= Beginning of Section =

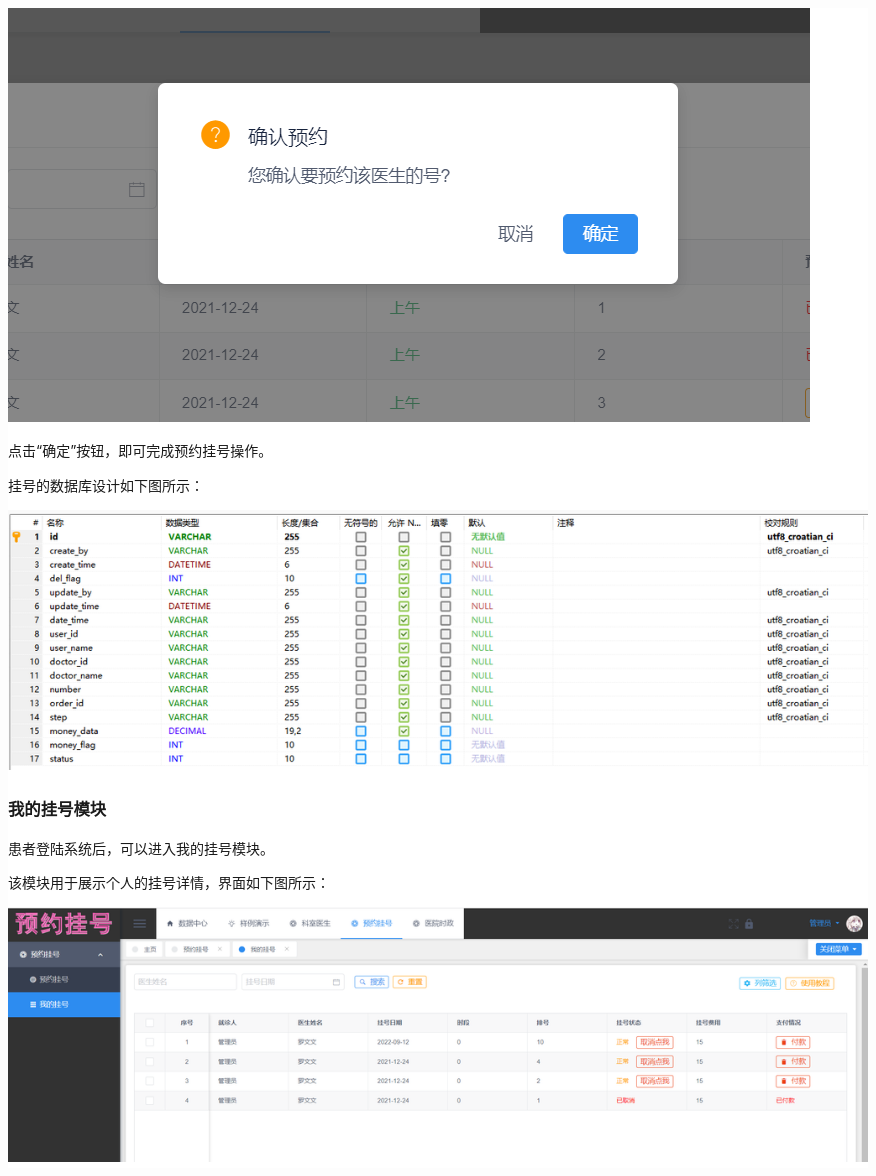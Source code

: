 ![输入图片说明](images/26.png)

点击“确定”按钮，即可完成预约挂号操作。

挂号的数据库设计如下图所示：

![输入图片说明](images/27.png)

### 我的挂号模块

患者登陆系统后，可以进入我的挂号模块。

该模块用于展示个人的挂号详情，界面如下图所示：

![输入图片说明](images/28.png)
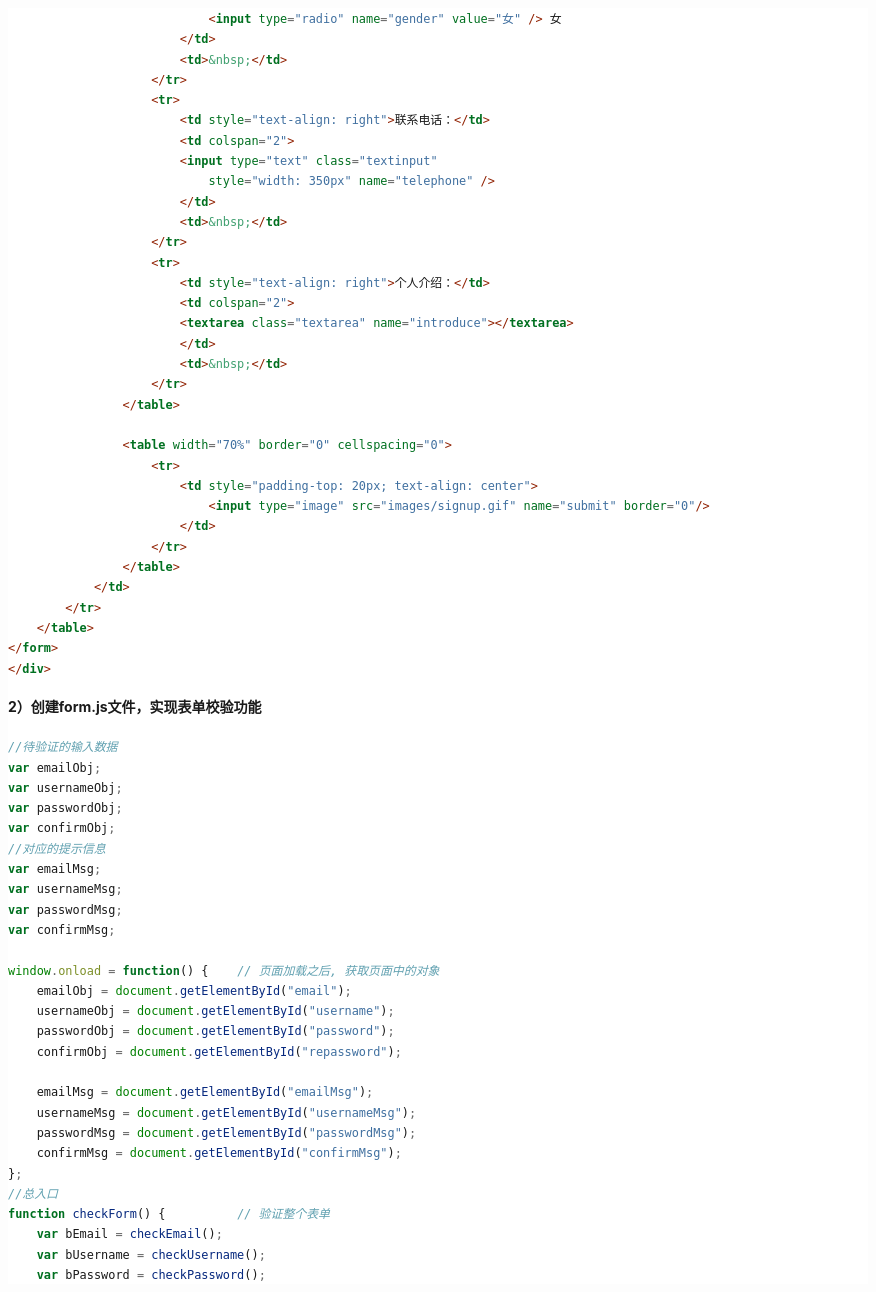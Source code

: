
 ```html
                            <input type="radio" name="gender" value="女" /> 女
                        </td>
                        <td>&nbsp;</td>
                    </tr>
                    <tr>
                        <td style="text-align: right">联系电话：</td>
                        <td colspan="2">
                        <input type="text" class="textinput"
                            style="width: 350px" name="telephone" />
                        </td>
                        <td>&nbsp;</td>
                    </tr>
                    <tr>
                        <td style="text-align: right">个人介绍：</td>
                        <td colspan="2">
                        <textarea class="textarea" name="introduce"></textarea>
                        </td>
                        <td>&nbsp;</td>
                    </tr>
                </table>

                <table width="70%" border="0" cellspacing="0">
                    <tr>
                        <td style="padding-top: 20px; text-align: center">
                            <input type="image" src="images/signup.gif" name="submit" border="0"/>
                        </td>
                    </tr>
                </table>
            </td>
        </tr>
    </table>
</form>
</div>
```
#### 2）创建form.js文件，实现表单校验功能
```javascript
//待验证的输入数据
var emailObj;
var usernameObj;
var passwordObj;
var confirmObj;
//对应的提示信息
var emailMsg;
var usernameMsg;
var passwordMsg;
var confirmMsg;

window.onload = function() {	// 页面加载之后, 获取页面中的对象
	emailObj = document.getElementById("email");
	usernameObj = document.getElementById("username");
	passwordObj = document.getElementById("password");
	confirmObj = document.getElementById("repassword");

	emailMsg = document.getElementById("emailMsg");
	usernameMsg = document.getElementById("usernameMsg");
	passwordMsg = document.getElementById("passwordMsg");
	confirmMsg = document.getElementById("confirmMsg");
};
//总入口
function checkForm() {			// 验证整个表单
	var bEmail = checkEmail();
	var bUsername = checkUsername();
	var bPassword = checkPassword();
```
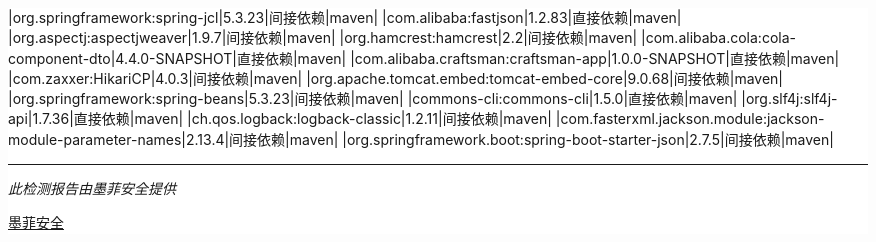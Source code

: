 |org.springframework:spring-jcl|5.3.23|间接依赖|maven|
|com.alibaba:fastjson|1.2.83|直接依赖|maven|
|org.aspectj:aspectjweaver|1.9.7|间接依赖|maven|
|org.hamcrest:hamcrest|2.2|间接依赖|maven|
|com.alibaba.cola:cola-component-dto|4.4.0-SNAPSHOT|直接依赖|maven|
|com.alibaba.craftsman:craftsman-app|1.0.0-SNAPSHOT|直接依赖|maven|
|com.zaxxer:HikariCP|4.0.3|间接依赖|maven|
|org.apache.tomcat.embed:tomcat-embed-core|9.0.68|间接依赖|maven|
|org.springframework:spring-beans|5.3.23|间接依赖|maven|
|commons-cli:commons-cli|1.5.0|直接依赖|maven|
|org.slf4j:slf4j-api|1.7.36|直接依赖|maven|
|ch.qos.logback:logback-classic|1.2.11|间接依赖|maven|
|com.fasterxml.jackson.module:jackson-module-parameter-names|2.13.4|间接依赖|maven|
|org.springframework.boot:spring-boot-starter-json|2.7.5|间接依赖|maven|


------

*此检测报告由墨菲安全提供*

[墨菲安全](www.murphysec.com)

= End of Section =

Aim of the task => Although the entries contain pictures, reproduce only the rest, exactly as written.

Exercise solution =>
Source code

: ![输入图片说明](images/26.png)

点击“确定”按钮，即可完成预约挂号操作。

挂号的数据库设计如下图所示：

![输入图片说明](images/27.png)

### 我的挂号模块

患者登陆系统后，可以进入我的挂号模块。

该模块用于展示个人的挂号详情，界面如下图所示：

![输入图片说明](images/28.png)
Source code

:
 ```html
                            <input type="radio" name="gender" value="女" /> 女
                        </td>
                        <td>&nbsp;</td>
                    </tr>
                    <tr>
                        <td style="text-align: right">联系电话：</td>
                        <td colspan="2">
                        <input type="text" class="textinput"
                            style="width: 350px" name="telephone" />
                        </td>
                        <td>&nbsp;</td>
                    </tr>
                    <tr>
                        <td style="text-align: right">个人介绍：</td>
                        <td colspan="2">
                        <textarea class="textarea" name="introduce"></textarea>
                        </td>
                        <td>&nbsp;</td>
                    </tr>
                </table>

                <table width="70%" border="0" cellspacing="0">
                    <tr>
                        <td style="padding-top: 20px; text-align: center">
                            <input type="image" src="images/signup.gif" name="submit" border="0"/>
                        </td>
                    </tr>
                </table>
            </td>
        </tr>
    </table>
</form>
</div>
```
#### 2）创建form.js文件，实现表单校验功能
```javascript
//待验证的输入数据
var emailObj;
var usernameObj;
var passwordObj;
var confirmObj;
//对应的提示信息
var emailMsg;
var usernameMsg;
var passwordMsg;
var confirmMsg;

window.onload = function() {	// 页面加载之后, 获取页面中的对象
	emailObj = document.getElementById("email");
	usernameObj = document.getElementById("username");
	passwordObj = document.getElementById("password");
	confirmObj = document.getElementById("repassword");

	emailMsg = document.getElementById("emailMsg");
	usernameMsg = document.getElementById("usernameMsg");
	passwordMsg = document.getElementById("passwordMsg");
	confirmMsg = document.getElementById("confirmMsg");
};
//总入口
function checkForm() {			// 验证整个表单
	var bEmail = checkEmail();
	var bUsername = checkUsername();
	var bPassword = checkPassword();
```
Source code

: |org.springframework:spring-jcl|5.3.23|间接依赖|maven|
|com.alibaba:fastjson|1.2.83|直接依赖|maven|
|org.aspectj:aspectjweaver|1.9.7|间接依赖|maven|
|org.hamcrest:hamcrest|2.2|间接依赖|maven|
|com.alibaba.cola:cola-component-dto|4.4.0-SNAPSHOT|直接依赖|maven|
|com.alibaba.craftsman:craftsman-app|1.0.0-SNAPSHOT|直接依赖|maven|
|com.zaxxer:HikariCP|4.0.3|间接依赖|maven|
|org.apache.tomcat.embed:tomcat-embed-core|9.0.68|间接依赖|maven|
|org.springframework:spring-beans|5.3.23|间接依赖|maven|
|commons-cli:commons-cli|1.5.0|直接依赖|maven|
|org.slf4j:slf4j-api|1.7.36|直接依赖|maven|
|ch.qos.logback:logback-classic|1.2.11|间接依赖|maven|
|com.fasterxml.jackson.module:jackson-module-parameter-names|2.13.4|间接依赖|maven|
|org.springframework.boot:spring-boot-starter-json|2.7.5|间接依赖|maven|


------

*此检测报告由墨菲安全提供*

[墨菲安全](www.murphysec.com)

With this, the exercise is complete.